**SOURCE INFORMATION**.

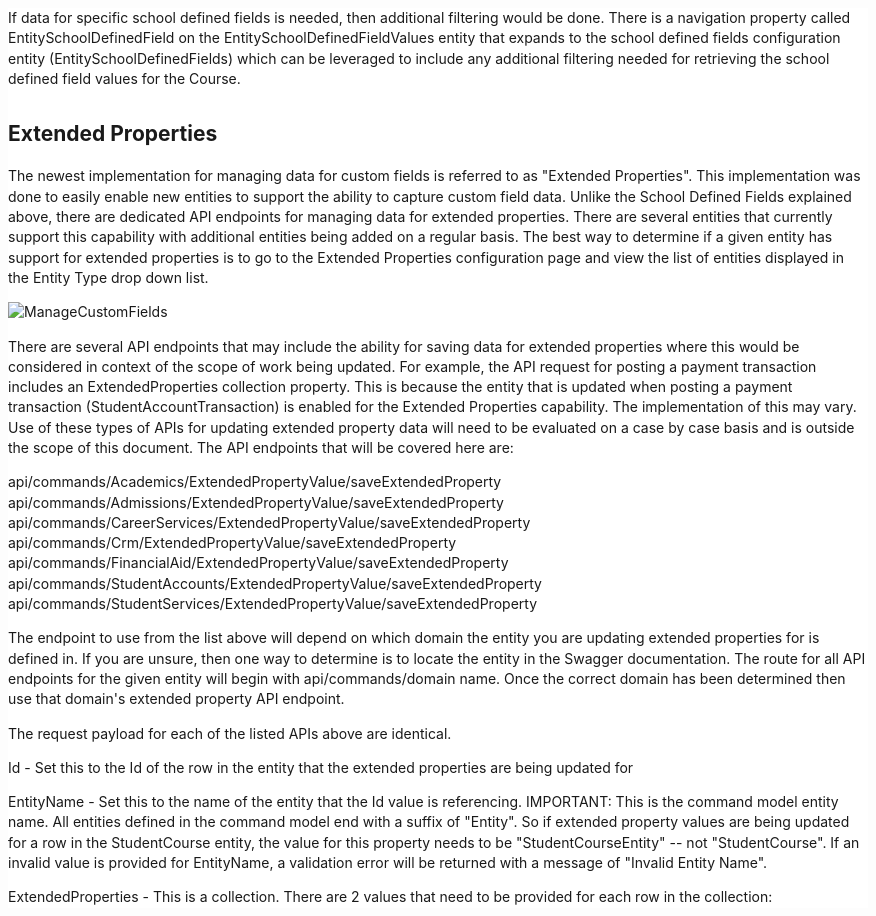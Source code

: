 If data for specific school defined fields is needed, then additional filtering would be done. There is a navigation property called EntitySchoolDefinedField on the EntitySchoolDefinedFieldValues entity that expands to the school defined fields configuration entity (EntitySchoolDefinedFields) which can be leveraged to include any additional filtering needed for retrieving the school defined field values for the Course.

## Extended Properties

The newest implementation for managing data for custom fields is referred to as "Extended Properties". This implementation was done to easily enable new entities to support the ability to capture custom field data. Unlike the School Defined Fields explained above, there are dedicated API endpoints for managing data for extended properties. There are several entities that currently support this capability with additional entities being added on a regular basis. The best way to determine if a given entity has support for extended properties is to go to the Extended Properties configuration page and view the list of entities displayed in the Entity Type drop down list.

![ManageCustomFields](/assets/img/ManageCustomFields4.png)

There are several API endpoints that may include the ability for saving data for extended properties where this would be considered in context of the scope of work being updated. For example, the API request for posting a payment transaction includes an ExtendedProperties collection property. This is because the entity that is updated when posting a payment transaction (StudentAccountTransaction) is enabled for the Extended Properties capability. The implementation of this may vary. Use of these types of APIs for updating extended property data will need to be evaluated on a case by case basis and is outside the scope of this document. The API endpoints that will be covered here are:

api/commands/Academics/ExtendedPropertyValue/saveExtendedProperty
api/commands/Admissions/ExtendedPropertyValue/saveExtendedProperty
api/commands/CareerServices/ExtendedPropertyValue/saveExtendedProperty
api/commands/Crm/ExtendedPropertyValue/saveExtendedProperty
api/commands/FinancialAid/ExtendedPropertyValue/saveExtendedProperty
api/commands/StudentAccounts/ExtendedPropertyValue/saveExtendedProperty
api/commands/StudentServices/ExtendedPropertyValue/saveExtendedProperty

The endpoint to use from the list above will depend on which domain the entity you are updating extended properties for is defined in. If you are unsure, then one way to determine is to locate the entity in the Swagger documentation. The route for all API endpoints for the given entity will begin with api/commands/domain name. Once the correct domain has been determined then use that domain's extended property API endpoint.

The request payload for each of the listed APIs above are identical.

Id - Set this to the Id of the row in the entity that the extended properties are being updated for

EntityName - Set this to the name of the entity that the Id value is referencing. IMPORTANT: This is the command model entity name. All entities defined in the command model end with a suffix of "Entity". So if extended property values are being updated for a row in the StudentCourse entity, the value for this property needs to be "StudentCourseEntity" -- not "StudentCourse". If an invalid value is provided for EntityName, a validation error will be returned with a message of "Invalid Entity Name".

ExtendedProperties - This is a collection. There are 2 values that need to be provided for each row in the collection:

**ABOUT THIS EXERCISE**. All entries are to be retyped exactly. Omit any embedded images.

**ANSWER TO THIS EXERCISE**.
Source code

: If data for specific school defined fields is needed, then additional filtering would be done. There is a navigation property called EntitySchoolDefinedField on the EntitySchoolDefinedFieldValues entity that expands to the school defined fields configuration entity (EntitySchoolDefinedFields) which can be leveraged to include any additional filtering needed for retrieving the school defined field values for the Course.

## Extended Properties

The newest implementation for managing data for custom fields is referred to as "Extended Properties". This implementation was done to easily enable new entities to support the ability to capture custom field data. Unlike the School Defined Fields explained above, there are dedicated API endpoints for managing data for extended properties. There are several entities that currently support this capability with additional entities being added on a regular basis. The best way to determine if a given entity has support for extended properties is to go to the Extended Properties configuration page and view the list of entities displayed in the Entity Type drop down list.

![ManageCustomFields](/assets/img/ManageCustomFields4.png)

There are several API endpoints that may include the ability for saving data for extended properties where this would be considered in context of the scope of work being updated. For example, the API request for posting a payment transaction includes an ExtendedProperties collection property. This is because the entity that is updated when posting a payment transaction (StudentAccountTransaction) is enabled for the Extended Properties capability. The implementation of this may vary. Use of these types of APIs for updating extended property data will need to be evaluated on a case by case basis and is outside the scope of this document. The API endpoints that will be covered here are:

api/commands/Academics/ExtendedPropertyValue/saveExtendedProperty
api/commands/Admissions/ExtendedPropertyValue/saveExtendedProperty
api/commands/CareerServices/ExtendedPropertyValue/saveExtendedProperty
api/commands/Crm/ExtendedPropertyValue/saveExtendedProperty
api/commands/FinancialAid/ExtendedPropertyValue/saveExtendedProperty
api/commands/StudentAccounts/ExtendedPropertyValue/saveExtendedProperty
api/commands/StudentServices/ExtendedPropertyValue/saveExtendedProperty

The endpoint to use from the list above will depend on which domain the entity you are updating extended properties for is defined in. If you are unsure, then one way to determine is to locate the entity in the Swagger documentation. The route for all API endpoints for the given entity will begin with api/commands/domain name. Once the correct domain has been determined then use that domain's extended property API endpoint.

The request payload for each of the listed APIs above are identical.

Id - Set this to the Id of the row in the entity that the extended properties are being updated for

EntityName - Set this to the name of the entity that the Id value is referencing. IMPORTANT: This is the command model entity name. All entities defined in the command model end with a suffix of "Entity". So if extended property values are being updated for a row in the StudentCourse entity, the value for this property needs to be "StudentCourseEntity" -- not "StudentCourse". If an invalid value is provided for EntityName, a validation error will be returned with a message of "Invalid Entity Name".

ExtendedProperties - This is a collection. There are 2 values that need to be provided for each row in the collection:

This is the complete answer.